Clinical History of Patient who is going for CRYAB Gene Myopathy, myofibrillar, fatal infantile hypertrophy, alpha-B crystallin-related NGS Genetic DNA Test A Genetic Counselling session to draw a pedigree chart of family members affected with CRYAB Gene Myopathy, myofibrillar, fatal infantile hypertrophy, alpha-B crystallin-related

Detail Description

CRYAB Gene Myopathy: Symptoms, Diagnosis, and NGS Genetic DNA Test Cost

CRYAB Gene Myopathy, also known as myofibrillar myopathy or fatal infantile hypertrophy, is a rare genetic disorder that affects muscle function. It is caused by mutations in the CRYAB gene, which provides instructions for making a protein called alpha-B crystallin. This protein helps to maintain the structure and function of muscle cells, and mutations in the CRYAB gene can disrupt this process, leading to muscle weakness and wasting.

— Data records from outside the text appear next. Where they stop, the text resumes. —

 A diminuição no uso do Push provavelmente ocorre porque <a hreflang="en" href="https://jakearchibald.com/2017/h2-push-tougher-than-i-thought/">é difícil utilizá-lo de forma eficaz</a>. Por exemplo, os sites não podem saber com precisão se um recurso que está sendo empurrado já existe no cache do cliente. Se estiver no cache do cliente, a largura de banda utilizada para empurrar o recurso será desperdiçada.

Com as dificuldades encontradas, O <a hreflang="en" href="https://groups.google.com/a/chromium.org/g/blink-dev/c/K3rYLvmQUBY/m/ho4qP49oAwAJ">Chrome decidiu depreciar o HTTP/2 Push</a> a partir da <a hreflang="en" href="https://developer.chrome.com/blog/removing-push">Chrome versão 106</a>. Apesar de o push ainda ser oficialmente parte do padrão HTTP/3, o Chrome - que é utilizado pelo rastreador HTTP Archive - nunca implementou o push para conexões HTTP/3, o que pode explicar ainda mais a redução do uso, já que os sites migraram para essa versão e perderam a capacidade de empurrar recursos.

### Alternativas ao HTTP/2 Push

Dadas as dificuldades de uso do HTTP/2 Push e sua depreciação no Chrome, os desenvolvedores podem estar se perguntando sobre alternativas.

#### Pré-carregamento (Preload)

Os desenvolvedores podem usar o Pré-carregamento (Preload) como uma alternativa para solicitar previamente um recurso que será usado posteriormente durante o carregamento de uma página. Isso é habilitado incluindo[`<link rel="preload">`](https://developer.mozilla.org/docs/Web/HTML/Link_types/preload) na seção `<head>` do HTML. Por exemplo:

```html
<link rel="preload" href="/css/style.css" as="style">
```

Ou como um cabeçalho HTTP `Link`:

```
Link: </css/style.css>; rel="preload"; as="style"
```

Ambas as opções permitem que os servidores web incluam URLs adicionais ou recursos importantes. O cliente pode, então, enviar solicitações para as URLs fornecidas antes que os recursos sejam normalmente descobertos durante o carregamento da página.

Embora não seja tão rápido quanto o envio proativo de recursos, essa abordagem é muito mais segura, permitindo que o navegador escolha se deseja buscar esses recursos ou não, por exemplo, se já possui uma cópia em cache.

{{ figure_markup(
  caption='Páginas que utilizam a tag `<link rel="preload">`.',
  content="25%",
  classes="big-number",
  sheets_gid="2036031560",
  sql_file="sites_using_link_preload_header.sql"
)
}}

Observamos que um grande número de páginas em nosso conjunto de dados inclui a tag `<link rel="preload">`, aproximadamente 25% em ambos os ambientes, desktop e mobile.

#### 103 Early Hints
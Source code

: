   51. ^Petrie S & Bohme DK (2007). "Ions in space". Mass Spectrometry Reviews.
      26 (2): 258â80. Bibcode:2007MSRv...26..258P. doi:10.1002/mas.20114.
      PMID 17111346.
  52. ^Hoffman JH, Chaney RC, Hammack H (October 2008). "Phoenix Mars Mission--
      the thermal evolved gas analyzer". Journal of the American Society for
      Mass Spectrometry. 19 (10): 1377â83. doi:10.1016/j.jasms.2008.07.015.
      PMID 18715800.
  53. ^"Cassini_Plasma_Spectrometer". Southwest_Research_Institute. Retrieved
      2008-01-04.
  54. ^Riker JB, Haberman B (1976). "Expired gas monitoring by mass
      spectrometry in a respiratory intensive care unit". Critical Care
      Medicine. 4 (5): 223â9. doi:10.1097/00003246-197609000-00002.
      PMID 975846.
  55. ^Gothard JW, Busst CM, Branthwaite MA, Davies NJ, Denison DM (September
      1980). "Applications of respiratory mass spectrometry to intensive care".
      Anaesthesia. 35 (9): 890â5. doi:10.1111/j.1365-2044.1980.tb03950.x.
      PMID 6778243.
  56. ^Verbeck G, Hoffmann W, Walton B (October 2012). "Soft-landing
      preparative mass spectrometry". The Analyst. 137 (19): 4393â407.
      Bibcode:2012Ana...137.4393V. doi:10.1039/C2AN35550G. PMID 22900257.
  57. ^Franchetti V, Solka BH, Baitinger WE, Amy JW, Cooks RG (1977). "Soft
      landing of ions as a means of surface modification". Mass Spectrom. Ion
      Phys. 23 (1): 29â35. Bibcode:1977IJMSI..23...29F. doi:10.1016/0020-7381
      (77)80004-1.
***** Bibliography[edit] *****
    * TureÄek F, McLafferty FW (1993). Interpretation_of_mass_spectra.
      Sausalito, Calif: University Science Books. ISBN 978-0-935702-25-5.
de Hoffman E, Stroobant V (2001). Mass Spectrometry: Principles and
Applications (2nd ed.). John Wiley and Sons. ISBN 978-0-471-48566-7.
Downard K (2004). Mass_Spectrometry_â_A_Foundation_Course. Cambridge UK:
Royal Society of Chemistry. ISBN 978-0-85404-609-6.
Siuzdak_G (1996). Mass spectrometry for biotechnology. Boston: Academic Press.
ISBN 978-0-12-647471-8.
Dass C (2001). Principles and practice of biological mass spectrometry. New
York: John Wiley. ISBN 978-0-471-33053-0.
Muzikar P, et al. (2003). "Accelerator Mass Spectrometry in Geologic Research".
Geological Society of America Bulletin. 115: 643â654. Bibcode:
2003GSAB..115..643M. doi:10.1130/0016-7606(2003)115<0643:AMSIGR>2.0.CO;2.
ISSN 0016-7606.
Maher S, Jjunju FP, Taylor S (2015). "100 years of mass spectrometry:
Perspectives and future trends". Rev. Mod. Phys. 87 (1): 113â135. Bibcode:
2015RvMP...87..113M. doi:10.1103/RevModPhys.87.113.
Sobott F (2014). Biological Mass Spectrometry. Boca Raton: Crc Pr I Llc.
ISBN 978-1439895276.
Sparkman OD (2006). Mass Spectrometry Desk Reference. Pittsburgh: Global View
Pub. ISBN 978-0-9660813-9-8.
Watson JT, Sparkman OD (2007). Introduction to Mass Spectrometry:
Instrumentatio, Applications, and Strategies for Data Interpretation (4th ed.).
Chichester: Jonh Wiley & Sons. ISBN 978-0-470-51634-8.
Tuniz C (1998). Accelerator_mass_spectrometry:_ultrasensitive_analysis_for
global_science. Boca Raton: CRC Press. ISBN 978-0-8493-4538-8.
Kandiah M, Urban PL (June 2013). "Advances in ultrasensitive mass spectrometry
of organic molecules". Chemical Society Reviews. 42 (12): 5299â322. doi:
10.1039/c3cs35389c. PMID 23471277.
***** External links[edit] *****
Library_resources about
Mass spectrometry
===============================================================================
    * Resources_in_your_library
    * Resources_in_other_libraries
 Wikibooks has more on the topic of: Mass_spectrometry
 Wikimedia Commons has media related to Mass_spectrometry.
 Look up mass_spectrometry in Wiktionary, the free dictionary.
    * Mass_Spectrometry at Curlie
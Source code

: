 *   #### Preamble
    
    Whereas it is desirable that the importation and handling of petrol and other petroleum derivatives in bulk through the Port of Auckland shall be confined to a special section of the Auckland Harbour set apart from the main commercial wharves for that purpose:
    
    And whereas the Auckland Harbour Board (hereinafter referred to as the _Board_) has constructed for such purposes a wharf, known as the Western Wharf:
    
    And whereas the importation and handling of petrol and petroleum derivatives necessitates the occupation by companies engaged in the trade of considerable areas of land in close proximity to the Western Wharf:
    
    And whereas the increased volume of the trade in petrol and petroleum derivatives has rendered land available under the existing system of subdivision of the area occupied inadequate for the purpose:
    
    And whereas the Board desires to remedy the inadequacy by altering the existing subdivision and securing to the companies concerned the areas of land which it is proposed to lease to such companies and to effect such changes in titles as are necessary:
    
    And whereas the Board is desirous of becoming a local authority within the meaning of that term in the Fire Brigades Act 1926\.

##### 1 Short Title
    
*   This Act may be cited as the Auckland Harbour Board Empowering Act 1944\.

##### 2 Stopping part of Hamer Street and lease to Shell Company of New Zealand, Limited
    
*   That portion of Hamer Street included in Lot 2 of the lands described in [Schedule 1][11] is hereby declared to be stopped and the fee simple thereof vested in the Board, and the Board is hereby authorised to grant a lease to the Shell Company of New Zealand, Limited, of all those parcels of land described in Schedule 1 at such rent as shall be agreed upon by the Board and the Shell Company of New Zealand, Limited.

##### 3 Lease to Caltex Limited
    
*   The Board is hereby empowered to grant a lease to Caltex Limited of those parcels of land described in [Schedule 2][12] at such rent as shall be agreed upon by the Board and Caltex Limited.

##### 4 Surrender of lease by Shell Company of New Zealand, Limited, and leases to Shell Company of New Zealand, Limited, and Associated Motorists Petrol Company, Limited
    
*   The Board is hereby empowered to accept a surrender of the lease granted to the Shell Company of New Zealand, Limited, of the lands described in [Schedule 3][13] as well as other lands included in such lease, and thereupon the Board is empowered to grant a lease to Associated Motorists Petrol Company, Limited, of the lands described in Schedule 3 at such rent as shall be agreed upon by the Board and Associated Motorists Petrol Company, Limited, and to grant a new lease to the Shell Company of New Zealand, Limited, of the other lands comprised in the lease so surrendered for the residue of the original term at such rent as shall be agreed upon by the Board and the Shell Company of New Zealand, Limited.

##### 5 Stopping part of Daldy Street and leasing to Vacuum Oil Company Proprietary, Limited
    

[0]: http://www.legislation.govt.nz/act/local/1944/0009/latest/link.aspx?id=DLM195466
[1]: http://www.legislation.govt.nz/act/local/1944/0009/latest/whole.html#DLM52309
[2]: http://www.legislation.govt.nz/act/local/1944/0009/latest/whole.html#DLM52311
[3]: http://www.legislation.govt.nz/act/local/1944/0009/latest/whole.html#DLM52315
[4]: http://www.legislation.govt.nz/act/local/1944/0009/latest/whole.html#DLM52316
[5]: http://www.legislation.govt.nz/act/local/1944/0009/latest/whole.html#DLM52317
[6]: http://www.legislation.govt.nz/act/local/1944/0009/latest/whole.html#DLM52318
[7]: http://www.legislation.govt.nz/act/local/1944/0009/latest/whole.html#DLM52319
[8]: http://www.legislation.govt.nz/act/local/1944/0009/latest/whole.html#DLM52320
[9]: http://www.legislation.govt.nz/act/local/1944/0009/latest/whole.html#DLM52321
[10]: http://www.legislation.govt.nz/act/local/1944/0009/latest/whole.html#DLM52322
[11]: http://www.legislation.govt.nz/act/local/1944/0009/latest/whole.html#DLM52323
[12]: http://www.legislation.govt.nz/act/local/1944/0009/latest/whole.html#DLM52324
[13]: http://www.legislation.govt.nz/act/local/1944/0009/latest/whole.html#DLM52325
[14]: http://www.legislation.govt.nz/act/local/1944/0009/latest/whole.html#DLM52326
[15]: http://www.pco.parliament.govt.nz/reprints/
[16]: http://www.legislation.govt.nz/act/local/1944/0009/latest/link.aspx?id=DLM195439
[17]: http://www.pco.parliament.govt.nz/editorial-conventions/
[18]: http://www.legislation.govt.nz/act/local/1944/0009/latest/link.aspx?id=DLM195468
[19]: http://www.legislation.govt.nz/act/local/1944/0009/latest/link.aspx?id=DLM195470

Symptoms of CRYAB Gene Myopathy

Symptoms of CRYAB Gene Myopathy can vary widely depending on the age of onset and severity of the condition. In some cases, symptoms may not appear until late adolescence or early adulthood, while in others they may be present from birth. Common symptoms of CRYAB Gene Myopathy include:

• Muscle weakness and wasting
• Difficulty walking or standing
• Loss of muscle tone
• Difficulty swallowing
• Respiratory problems
• Heart problems

These symptoms can be progressive and may lead to severe disability or even death in some cases.

Diagnosis of CRYAB Gene Myopathy

Diagnosis of CRYAB Gene Myopathy typically involves a combination of clinical evaluation, genetic testing, and imaging studies. A thorough medical history and physical exam can help to identify symptoms and signs of muscle weakness and wasting, while imaging studies such as MRI or CT scans can show changes in muscle structure and function. Genetic testing, including NGS Genetic DNA testing, can confirm the presence of mutations in the CRYAB gene and help to rule out other possible causes of muscle weakness and wasting.

NGS Genetic DNA Test Cost for CRYAB Gene Myopathy

The cost of NGS Genetic DNA testing for CRYAB Gene Myopathy can vary depending on the specific testing laboratory and the type of test performed. At DNA Labs India, the cost of NGS Genetic DNA testing for CRYAB Gene Myopathy is INR 20,000. This test provides a comprehensive analysis of the CRYAB gene and can identify mutations that may be responsible for muscle weakness and wasting.

Conclusion

CRYAB Gene Myopathy is a rare genetic disorder that can cause significant disability and even death. Early diagnosis and treatment can help to manage symptoms and improve quality of life for affected individuals. NGS Genetic DNA testing can provide a comprehensive analysis of the CRYAB gene and help to confirm the presence of mutations that may be responsible for muscle weakness and wasting. If you or a loved one is experiencing symptoms of CRYAB Gene Myopathy, speak to your healthcare provider about the possibility of genetic testing to determine the underlying cause of the condition.

For more information about NGS Genetic DNA testing for CRYAB Gene Myopathy, contact DNA Labs India today.

Mutations in the CRYAB gene have been associated with a specific type of myopathy known as Myofibrillar Myopathy with Fatal Infantile Hypertrophy, also referred to as Alpha-B Crystallin-Related Myopathy. This is a rare and severe muscle disorder that affects infants and is characterized by muscle weakness, hypertrophy (enlargement), and early mortality.